Step Pass criteria Result Evidence file
Driver nvidia-smi lists the GPU ✅ RTX A6000, driver 535.183.06 nvidia-smi.txt, nvidia-smi-L.txt
Container runtime path in-container nvidia-smi matches host ✅ via a CUDA pod (k3s uses containerd, not Docker, so no docker-cuda-smi) cuda-pod-nvidia-smi.txt
GPU Operator all components Running/Completed ✅ device-plugin, GFD, dcgm-exporter, NFD, operator-validator Running; nvidia-cuda-validator Completed gpu-operator-pods.txt
Device plugin node nvidia.com/gpu Capacity & Allocatable >= 1 ✅ both = 1 node-describe.txt, gpu-allocatable.txt
GFD labels real discovered labels present gpu.product=NVIDIA-RTX-A6000, gpu.family=ampere, gpu.memory=49140, gpu.count=1, cuda.driver-version.full=535.183.06, gpu.compute.major/minor=8/6 node-describe.txt
CUDA test pod nvidia-smi from inside a scheduled pod ✅ pod on runtimeClassName: nvidia, nvidia.com/gpu: 1, ran nvidia-smi on the A6000 cuda-pod-nvidia-smi.txt
DCGM Exporter real DCGM_FI_* metrics via curl ✅ scraped real metrics, tagged with the GPU UUID + modelName="NVIDIA RTX A6000": GPU_TEMP=41, POWER_USAGE=29.6W, FB_USED=1MiB, FB_FREE=48675, SM_CLOCK=210 - all matching nvidia-smi dcgm-metrics.txt

Comparison against the simulation (Lesson 1)
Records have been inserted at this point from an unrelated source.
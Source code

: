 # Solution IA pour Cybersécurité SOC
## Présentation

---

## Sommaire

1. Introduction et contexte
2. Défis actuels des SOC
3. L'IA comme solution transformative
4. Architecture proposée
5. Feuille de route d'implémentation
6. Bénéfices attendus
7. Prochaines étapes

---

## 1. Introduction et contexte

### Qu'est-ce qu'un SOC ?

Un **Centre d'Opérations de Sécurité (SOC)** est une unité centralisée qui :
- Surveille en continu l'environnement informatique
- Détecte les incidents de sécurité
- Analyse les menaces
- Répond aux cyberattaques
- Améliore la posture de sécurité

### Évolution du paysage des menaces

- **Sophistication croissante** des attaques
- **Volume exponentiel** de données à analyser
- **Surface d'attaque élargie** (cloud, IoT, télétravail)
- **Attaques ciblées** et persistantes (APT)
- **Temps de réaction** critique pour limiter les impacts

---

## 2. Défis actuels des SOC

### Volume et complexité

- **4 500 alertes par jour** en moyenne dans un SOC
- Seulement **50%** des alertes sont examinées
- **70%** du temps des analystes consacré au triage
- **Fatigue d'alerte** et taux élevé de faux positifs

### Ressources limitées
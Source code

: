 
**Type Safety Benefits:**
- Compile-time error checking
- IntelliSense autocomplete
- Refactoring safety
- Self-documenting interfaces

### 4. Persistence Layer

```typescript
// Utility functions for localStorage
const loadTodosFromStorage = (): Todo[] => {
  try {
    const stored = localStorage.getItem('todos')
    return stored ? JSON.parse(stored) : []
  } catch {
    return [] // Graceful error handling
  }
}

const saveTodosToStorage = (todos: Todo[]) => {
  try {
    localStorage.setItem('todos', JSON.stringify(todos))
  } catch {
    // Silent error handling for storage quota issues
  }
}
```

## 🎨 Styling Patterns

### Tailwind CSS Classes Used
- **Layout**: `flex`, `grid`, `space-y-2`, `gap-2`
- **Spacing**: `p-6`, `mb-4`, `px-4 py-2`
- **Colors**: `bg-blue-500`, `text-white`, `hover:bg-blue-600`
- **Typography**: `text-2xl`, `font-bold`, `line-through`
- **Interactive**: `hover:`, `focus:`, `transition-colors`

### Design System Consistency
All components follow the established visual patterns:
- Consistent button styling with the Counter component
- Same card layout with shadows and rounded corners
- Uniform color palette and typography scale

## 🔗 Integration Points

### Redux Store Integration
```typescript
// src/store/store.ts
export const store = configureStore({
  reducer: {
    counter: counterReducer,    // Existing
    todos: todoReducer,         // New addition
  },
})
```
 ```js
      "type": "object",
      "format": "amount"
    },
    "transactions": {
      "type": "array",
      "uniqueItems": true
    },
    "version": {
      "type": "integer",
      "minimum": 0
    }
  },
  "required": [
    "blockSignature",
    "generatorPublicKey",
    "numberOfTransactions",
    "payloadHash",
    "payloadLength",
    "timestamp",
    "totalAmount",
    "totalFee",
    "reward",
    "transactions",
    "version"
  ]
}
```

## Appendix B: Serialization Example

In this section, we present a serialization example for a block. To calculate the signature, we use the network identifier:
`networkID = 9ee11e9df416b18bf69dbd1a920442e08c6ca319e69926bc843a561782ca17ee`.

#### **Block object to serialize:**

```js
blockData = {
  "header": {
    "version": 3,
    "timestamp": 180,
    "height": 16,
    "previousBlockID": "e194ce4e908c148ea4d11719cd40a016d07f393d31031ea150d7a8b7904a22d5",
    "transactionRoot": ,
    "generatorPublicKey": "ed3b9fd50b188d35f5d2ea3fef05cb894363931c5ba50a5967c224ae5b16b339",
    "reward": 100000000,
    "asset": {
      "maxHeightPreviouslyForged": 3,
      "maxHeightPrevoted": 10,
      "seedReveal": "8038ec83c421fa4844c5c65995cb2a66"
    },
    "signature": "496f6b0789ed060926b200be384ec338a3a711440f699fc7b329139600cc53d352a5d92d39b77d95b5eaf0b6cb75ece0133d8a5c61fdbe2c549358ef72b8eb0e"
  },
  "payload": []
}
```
  • GFD labels now have real provenance. Lesson 1's fake fleet had script-written labels; here the identical label names (nvidia.com/gpu.product, .family, .memory, cuda.driver-version.*) are discovered by GFD from the actual A6000 - same shape, real source.
  • The full operator stack is present (driver-validation, container-toolkit, device-plugin, GFD, DCGM, validators) and the operator's own nvidia-cuda-validator ran to Completed - none of which exists on the fake fleet.
  • Allocation is real: nvidia.com/gpu Capacity = Allocatable = 1, and a pod actually executed nvidia-smi on the device.
  • Telemetry is real: the DCGM exporter's DCGM_FI_DEV_* values (temp 41 °C, power 29.6 W, FB used 1 MiB) match nvidia-smi and carry the real GPU UUID - the genuine version of the fabricated DCGM_FI_* stream the fake-DCGM exporter produces in Lessons 3/4.

What this run proves

The complete GPU path on real silicon: driver → NVIDIA Container Toolkit → k3s containerd (nvidia RuntimeClass) → GPU Operator device plugin → kubelet → scheduler → CUDA container, with discovered GFD labels and real DCGM telemetry (values matching nvidia-smi, tagged with the GPU UUID). This is exactly what Lesson 1's simulation explicitly could not prove.

Scope limits

Single node by design. Proves the runtime path, not scale: no NCCL/collective performance, no NVLink/NVSwitch topology, no GPUDirect RDMA, no multi-node training. It also does not prove GPU sharing or memory-cap isolation - that's Lesson 1C Part B (../01-k8s-gpu-platform/hami/hami-isolation-realgpu/), run next on this same A6000. Full ledger: fake-vs-real-limitations.md.